Ms Bennett echoed Mr Bridges' claim, taking to Twitter to accuse the Speaker of protecting Prime Minister Jacinda Ardern, when "all she had to do was answer the questions".
The Upper Harbour MP erupted in the House after the ordeal, joking that despite it being an "extraordinary day", it may not seem so extraordinary because it's "just another day we've had no answers from the Prime Minister whatsoever".
"We want to hear from the Prime Minister what is going on in the Sroubek fiasco, what her involvement is, and whether or not she is going to stand up to a victim that her Government is putting in danger," said Ms Bennett, referring to Karel Sroubek's estranged ex-wife.
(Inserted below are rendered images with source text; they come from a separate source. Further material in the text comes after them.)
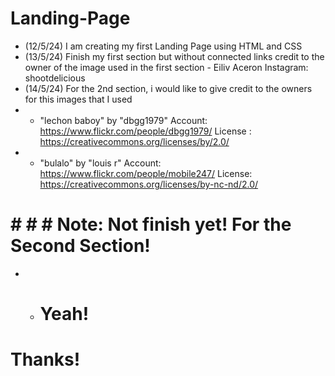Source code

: # Landing-Page

* (12/5/24) I am creating my first Landing Page using HTML and CSS
* (13/5/24) Finish my first section but without connected links credit to the owner of the image used in the first section - Eiliv Aceron Instagram: shootdelicious
* (14/5/24) For the 2nd section, i would like to give credit to the owners for this images that I used
* * "lechon baboy" by "dbgg1979" Account: https://www.flickr.com/people/dbgg1979/  License : https://creativecommons.org/licenses/by/2.0/
* * "bulalo" by "louis r" Account: https://www.flickr.com/people/mobile247/ License: https://creativecommons.org/licenses/by-nc-nd/2.0/

# # # # Note: Not finish yet! For the Second Section!

* * # Yeah!
# Thanks!
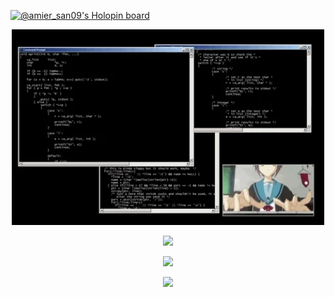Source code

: [![@amier_san09's Holopin board](https://holopin.io/api/user/board?user=amier_san09)](https://holopin.io/@amier_san09)

<p align="center">
<img hight="400" width="500" alt="GIF" src="https://github.com/MhmmdAmier/MhmmdAmier/blob/main/coding.webp">

<p align="center" https://github.com/anuraghazra/github-readme-stats>
<img src="https://github-readme-stats.vercel.app/api?username=MhmmdAmier&show_icons=true&theme=tokyonight">

<p align="center" https://github.com/anuraghazra/github-readme-stats>
<img src="https://github-readme-stats.vercel.app/api/top-langs/?username=MhmmdAmier&layout=compact&langs_count=10&theme=tokyonight">
  
<p align="center">
<img src="https://komarev.com/ghpvc/?username=MhmmdAmier&style=flat-square&color=blue">
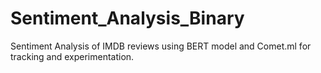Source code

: # Sentiment_Analysis_Binary
Sentiment Analysis of IMDB reviews using BERT model and Comet.ml for tracking and experimentation.
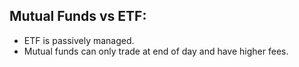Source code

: ## Mutual Funds vs ETF:
- ETF is passively managed.
- Mutual funds can only trade at end of day and have higher fees.
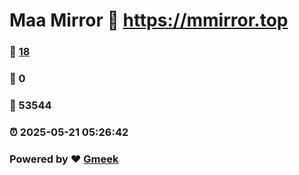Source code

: # Maa Mirror :link: https://mmirror.top 
### :page_facing_up: [18](https://mmirror.top/tag.html) 
### :speech_balloon: 0 
### :hibiscus: 53544 
### :alarm_clock: 2025-05-21 05:26:42 
### Powered by :heart: [Gmeek](https://github.com/Meekdai/Gmeek)
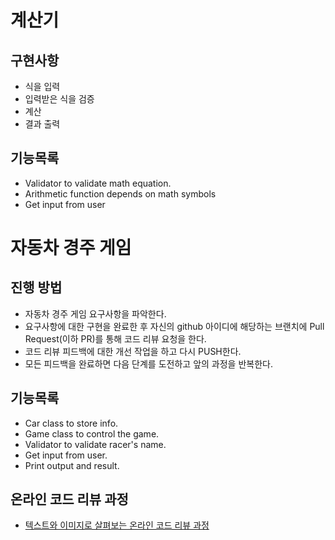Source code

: # 계산기
## 구현사항
- 식을 입력
- 입력받은 식을 검증
- 계산
- 결과 출력

## 기능목록
- Validator to validate math equation.
- Arithmetic function depends on math symbols
- Get input from user

# 자동차 경주 게임
## 진행 방법
* 자동차 경주 게임 요구사항을 파악한다.
* 요구사항에 대한 구현을 완료한 후 자신의 github 아이디에 해당하는 브랜치에 Pull Request(이하 PR)를 통해 코드 리뷰 요청을 한다.
* 코드 리뷰 피드백에 대한 개선 작업을 하고 다시 PUSH한다.
* 모든 피드백을 완료하면 다음 단계를 도전하고 앞의 과정을 반복한다.

## 기능목록
- Car class to store info.
- Game class to control the game.
- Validator to validate racer's name.
- Get input from user.
- Print output and result.

## 온라인 코드 리뷰 과정
* [텍스트와 이미지로 살펴보는 온라인 코드 리뷰 과정](https://github.com/next-step/nextstep-docs/tree/master/codereview)
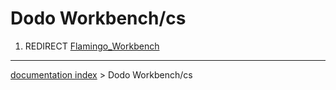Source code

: # Dodo Workbench/cs
1.  REDIRECT [Flamingo\_Workbench](Flamingo_Workbench.md)

---
[documentation index](../README.md) > Dodo Workbench/cs
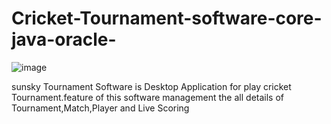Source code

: # Cricket-Tournament-software-core-java-oracle-
![image](https://drive.google.com/uc?export=view&id=133QHx5gnPwPG9-ZJNn4GboihRNRG_z4R)


sunsky Tournament Software is Desktop Application for play cricket Tournament.feature of this software management the all details of Tournament,Match,Player and Live Scoring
National's justice spokesperson Mark Mitchell said on Tuesday the ex-wife of the Czech drug smuggler fears for her safety after Deputy Prime Minister Winston Peters suggested she was a National Party informant.
Speaking on behalf of Ms Ardern during Question Time on Tuesday, Mr Peters said that National had not denied that the wife was an informant, after calling the wife a "National Party informant" while speaking on behalf of Ms Ardern during Question Time last week.
The family of Sroubek's ex-wife have said they've had enough, Mr Mitchell said on Tuesday, and that Mr Peters has caused "immense stress and 'a feeling of utter hopelessness'."
Ms Bennett accused the Prime Minster of distancing herself from the debacle during Question Time on Wednesday, which is what led Mr Bridges to press Ms Ardern on the Sroubek issue.
National has called for Immigration Minister Iain Lees-Galloway to resign over his handling of the Sroubek case, after he was originally given New Zealand residency despite being in prison for smuggling a-class drugs.
"We do demand answers and we feel like we stand in this House day after day asking straight and direct questions and not getting [answers] from the Government," said Ms Bennett.
"We will stand here day after day and ask questions on behalf of New Zealanders on serious matters that the Prime Minister can duck and can dive and avoid and use a lot of words, but not actually say anything."
National MP David Carter also criticised the Speaker for his decision to ask Mr Bridges to leave the House, saying the events of Question Time have caused him to "reflect on the frustration that is building among the Opposition".
"I think, Sir, your actions this week has not been helpful to the order of the House."
"The Opposition's job here is to hold the Government to account."
It comes after Mr Mallard came down hard on Mr Bridges for remarks he made during Question Time in the House on Tuesday.
Mr Mallard called the National leader's comments "smart-ass", and said he wants to "reinforce the fact that I have had more than enough of points of order that are nothing but disorderly".
Mr Brownlee then criticised the Speaker for using "inappropriate" language, after last month calling for an independent external review into bullying and harassment of staff.
Mr Mallard apologised for making the "smart-ass" comment.
He then then singled out Mr Bridges and ACT leader David Seymour as the "two worst offenders" in terms of using points of order inappropriately.